Date: Fri 12-Feb-1999
Date: Fri 12-Feb-1999
Publication: Bee
Author: JUDIR
Quick Words:
Yale-Whiteread-sculpture
Full Text:
Yale Acquires An Important Sculpture
NEW HAVEN -- The Yale Center for British Art has announced the acquisition of
Rachel Whiteread's "Untitled (Ten Tables)" to its permanent collection.
Ms Whiteread (born 1963) is hailed as the most significant sculptor to emerge
from today's generation of British artists contributing to London's prominence
in the contemporary art world. "Untitled (Ten Tables)," the centerpiece of the
British Pavilion in the 1997 Venice Biennale, is among the artist's most
monumental and ambitious artistic statements to date.
"`Untitled (Ten Tables)' represents Whiteread resoundingly in our collection,"
said Malcom Warner, the curator of paintings at Yale Center for British Art.

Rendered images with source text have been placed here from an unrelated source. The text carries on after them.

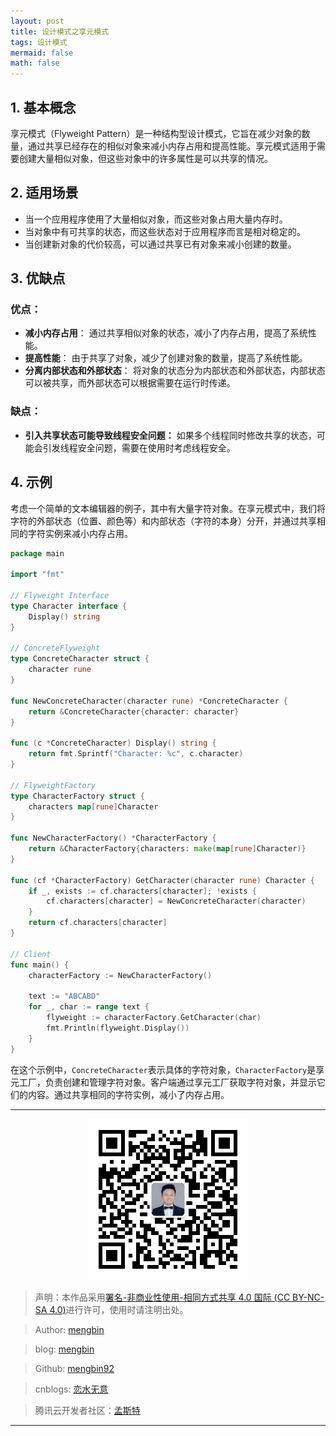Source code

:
 ```yaml
---
layout: post
title: 设计模式之享元模式
tags: 设计模式 
mermaid: false
math: false
---  
```


## 1. 基本概念

享元模式（Flyweight Pattern）是一种结构型设计模式，它旨在减少对象的数量，通过共享已经存在的相似对象来减小内存占用和提高性能。享元模式适用于需要创建大量相似对象，但这些对象中的许多属性是可以共享的情况。

## 2. 适用场景

- 当一个应用程序使用了大量相似对象，而这些对象占用大量内存时。
- 当对象中有可共享的状态，而这些状态对于应用程序而言是相对稳定的。
- 当创建新对象的代价较高，可以通过共享已有对象来减小创建的数量。

## 3. 优缺点

### 优点：

- **减小内存占用**： 通过共享相似对象的状态，减小了内存占用，提高了系统性能。
- **提高性能**： 由于共享了对象，减少了创建对象的数量，提高了系统性能。
- **分离内部状态和外部状态**： 将对象的状态分为内部状态和外部状态，内部状态可以被共享，而外部状态可以根据需要在运行时传递。

### 缺点：

- **引入共享状态可能导致线程安全问题：** 如果多个线程同时修改共享的状态，可能会引发线程安全问题，需要在使用时考虑线程安全。

## 4. 示例

考虑一个简单的文本编辑器的例子，其中有大量字符对象。在享元模式中，我们将字符的外部状态（位置、颜色等）和内部状态（字符的本身）分开，并通过共享相同的字符实例来减小内存占用。

```go
package main

import "fmt"

// Flyweight Interface
type Character interface {
	Display() string
}

// ConcreteFlyweight
type ConcreteCharacter struct {
	character rune
}

func NewConcreteCharacter(character rune) *ConcreteCharacter {
	return &ConcreteCharacter{character: character}
}

func (c *ConcreteCharacter) Display() string {
	return fmt.Sprintf("Character: %c", c.character)
}

// FlyweightFactory
type CharacterFactory struct {
	characters map[rune]Character
}

func NewCharacterFactory() *CharacterFactory {
	return &CharacterFactory{characters: make(map[rune]Character)}
}

func (cf *CharacterFactory) GetCharacter(character rune) Character {
	if _, exists := cf.characters[character]; !exists {
		cf.characters[character] = NewConcreteCharacter(character)
	}
	return cf.characters[character]
}

// Client
func main() {
	characterFactory := NewCharacterFactory()

	text := "ABCABD"
	for _, char := range text {
		flyweight := characterFactory.GetCharacter(char)
		fmt.Println(flyweight.Display())
	}
}
```

在这个示例中，`ConcreteCharacter`表示具体的字符对象，`CharacterFactory`是享元工厂，负责创建和管理字符对象。客户端通过享元工厂获取字符对象，并显示它们的内容。通过共享相同的字符实例，减小了内存占用。

---

<div align="center">
  <img src="../img/qrcode_wechat.jpg" alt="孟斯特">
</div>

> 声明：本作品采用[署名-非商业性使用-相同方式共享 4.0 国际 (CC BY-NC-SA 4.0)](https://creativecommons.org/licenses/by-nc-sa/4.0/deed.zh)进行许可，使用时请注明出处。  

> Author: [mengbin](mengbin1992@outlook.com)  

> blog: [mengbin](https://mengbin.top)  

> Github: [mengbin92](https://mengbin92.github.io/)  

> cnblogs: [恋水无意](https://www.cnblogs.com/lianshuiwuyi/)  

> 腾讯云开发者社区：[孟斯特](https://cloud.tencent.com/developer/user/6649301)  

---
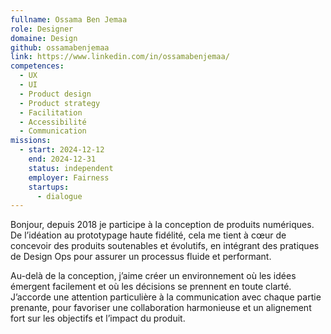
 ```yaml
---
fullname: Ossama Ben Jemaa
role: Designer
domaine: Design
github: ossamabenjemaa
link: https://www.linkedin.com/in/ossamabenjemaa/
competences:
  - UX
  - UI
  - Product design
  - Product strategy
  - Facilitation
  - Accessibilité
  - Communication
missions:
  - start: 2024-12-12
    end: 2024-12-31
    status: independent
    employer: Fairness
    startups:
      - dialogue
---
```

Bonjour, depuis 2018 je participe à la conception de produits
numériques. De l’idéation au prototypage haute fidélité, cela
me tient à cœur de concevoir des produits soutenables et
évolutifs, en intégrant des pratiques de Design Ops pour
assurer un processus fluide et performant.

Au-delà de la conception, j’aime créer un environnement où
les idées émergent facilement et où les décisions se
prennent en toute clarté. J’accorde une attention particulière
à la communication avec chaque partie prenante, pour
favoriser une collaboration harmonieuse et un alignement
fort sur les objectifs et l’impact du produit.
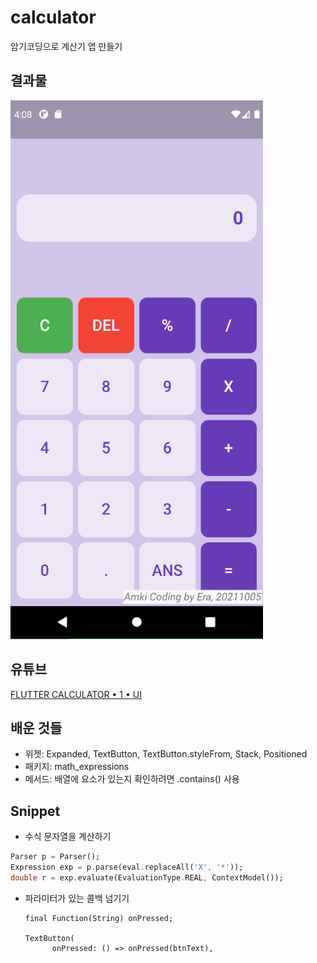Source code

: # calculator

암기코딩으로 계산기 앱 만들기

## 결과물

 ![Calculator](Calculator.apng)

## 유튜브

[FLUTTER CALCULATOR • 1 • UI](https://www.youtube.com/watch?v=dGVhhJg-QAo)

## 배운 것들

* 위젯: Expanded, TextButton, TextButton.styleFrom, Stack, Positioned
* 패키지: math_expressions
* 메서드: 배열에 요소가 있는지 확인하려면 .contains() 사용

## Snippet

* 수식 문자열을 계산하기

```dart
Parser p = Parser();
Expression exp = p.parse(eval.replaceAll('X', '*'));
double r = exp.evaluate(EvaluationType.REAL, ContextModel());
```

* 파라미터가 있는 콜백 넘기기


  ```
  final Function(String) onPressed;
  
  TextButton(
        onPressed: () => onPressed(btnText),
  ```





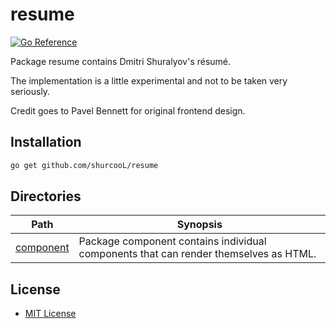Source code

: resume
======

[![Go Reference](https://pkg.go.dev/badge/github.com/shurcooL/resume.svg)](https://pkg.go.dev/github.com/shurcooL/resume)

Package resume contains Dmitri Shuralyov's résumé.

The implementation is a little experimental and not to be taken very seriously.

Credit goes to Pavel Bennett for original frontend design.

Installation
------------

```sh
go get github.com/shurcooL/resume
```

Directories
-----------

| Path                                                                 | Synopsis                                                                             |
|----------------------------------------------------------------------|--------------------------------------------------------------------------------------|
| [component](https://pkg.go.dev/github.com/shurcooL/resume/component) | Package component contains individual components that can render themselves as HTML. |

License
-------

-	[MIT License](LICENSE)
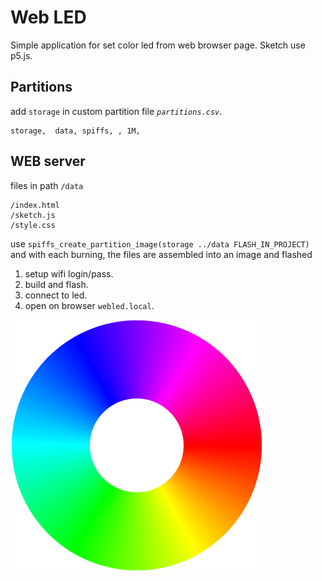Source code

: # Web LED

Simple application for set color led from web browser page. Sketch use p5.js.

## Partitions
add `storage` in custom partition file *`partitions.csv`*.
```
storage,  data, spiffs, , 1M,
```
## WEB server
files in path `/data`
```
/index.html
/sketch.js
/style.css
```
use `spiffs_create_partition_image(storage ../data FLASH_IN_PROJECT)` and with each burning, the files are assembled into an image and flashed

1. setup wifi login/pass.
1. build and flash.
1. connect to led.
1. open on browser `webled.local`.

![palette](img/palette.png)
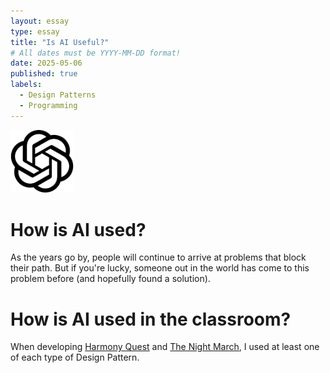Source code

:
 ```yaml
---
layout: essay
type: essay
title: "Is AI Useful?"
# All dates must be YYYY-MM-DD format!
date: 2025-05-06
published: true
labels:
  - Design Patterns
  - Programming
---
```


<img width="20%" class="rounded float-start pe-4" src="../img/AI-essay/chatgptLogo.png">


# How is AI used?
As the years go by, people will continue to arrive at problems that block their path. But if you're lucky, someone out in the world has come to this problem before (and hopefully found a solution). 


# How is AI used in the classroom?


When developing [Harmony Quest](https://chaezenp.github.io/projects/harmonyquest.html) and [The Night March](https://chaezenp.github.io/projects/night-march.html), I used at least one of each type of Design Pattern. 
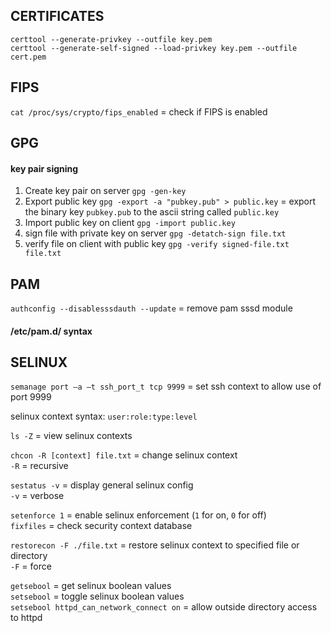 ## CERTIFICATES

```
certtool --generate-privkey --outfile key.pem
certtool --generate-self-signed --load-privkey key.pem --outfile cert.pem
```

## FIPS

`cat /proc/sys/crypto/fips_enabled` = check if FIPS is enabled 


## GPG

#### key pair signing
1. Create key pair on server `gpg -gen-key`
2. Export public key `gpg -export -a "pubkey.pub" > public.key` = export the binary key `pubkey.pub` to the ascii string called `public.key`
3. Import public key on client `gpg -import public.key`
4. sign file with private key on server `gpg -detatch-sign file.txt`
5. verify file on client with public key `gpg -verify signed-file.txt file.txt`


## PAM

`authconfig --disablesssdauth --update` = remove pam sssd module

#### /etc/pam.d/ syntax


## SELINUX 

`semanage port –a –t ssh_port_t tcp 9999` = set ssh context to allow use of port 9999

selinux context syntax: `user:role:type:level`

`ls -Z` = view selinux contexts

`chcon -R [context] file.txt` = change selinux context \
`-R` = recursive

`sestatus -v` = display general selinux config \
`-v` = verbose

`setenforce 1` = enable selinux enforcement (`1` for on, `0` for off) \
`fixfiles` = check security context database

`restorecon -F ./file.txt` = restore selinux context to specified file or directory \
`-F` = force

`getsebool` = get selinux boolean values \
`setsebool` = toggle selinux boolean values \
`setsebool httpd_can_network_connect on` = allow outside directory access to httpd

"Together with our similarly large-scale work by Damien Hirst, Whiteread's
sculpture will demonstrate the Yale Center's commitment to the best of British
art both past and present.
"In the context of our collection, `Untitled (Ten Tables)' will bring works by
the more formalist `Old Masters' of British sculpture -- Henry Moore and
Barbara Hepworth, [for instance] -- into a fascinating and instructive
dialogue. Additionally, `Untitled (Ten Tables)' will play off the tradition of
cool, geometric abstraction so richly represented in our permanent collection
by Ben Nicholson."
Ms Whiteread is best known for her casts, both in plaster and various other
materials, which are taken from everyday objects and the spaces within and
around them. She gained celebrity in Britain following the controversy over
her "House" project in the East End of London.
For "Untitled (Ten Tables)," Ms Whiteread cast the spaces under ten ordinary,
mass-produced tables to bring an unregistered and forgotten space into the
world. As void becomes solid, what was merely the underside of furniture set
up for a meeting becomes monumental, like a structure of unknown purpose from
a lost civilization.
Ms Whiteread associates "Untitled (Ten Tables)" with the difficult meetings
she had in Vienna in connection with her projected Holocaust Memorial,
meetings that took place around just such an arrangement of tables.
"Untitled (Ten Tables)" will be on view at the Yale Center for British Art,
1080 Chapel Street at York, beginning April 9 in the Entrance Court. The
Center, 1080 Chapel Street, is home to the most comprehensive collection of
British art outside the United Kingdom. Its principal resource is the
collection of British paintings, drawings, prints, rare books and sculpture
given to the university by the late Paul Mellon, Yale Class of 1929.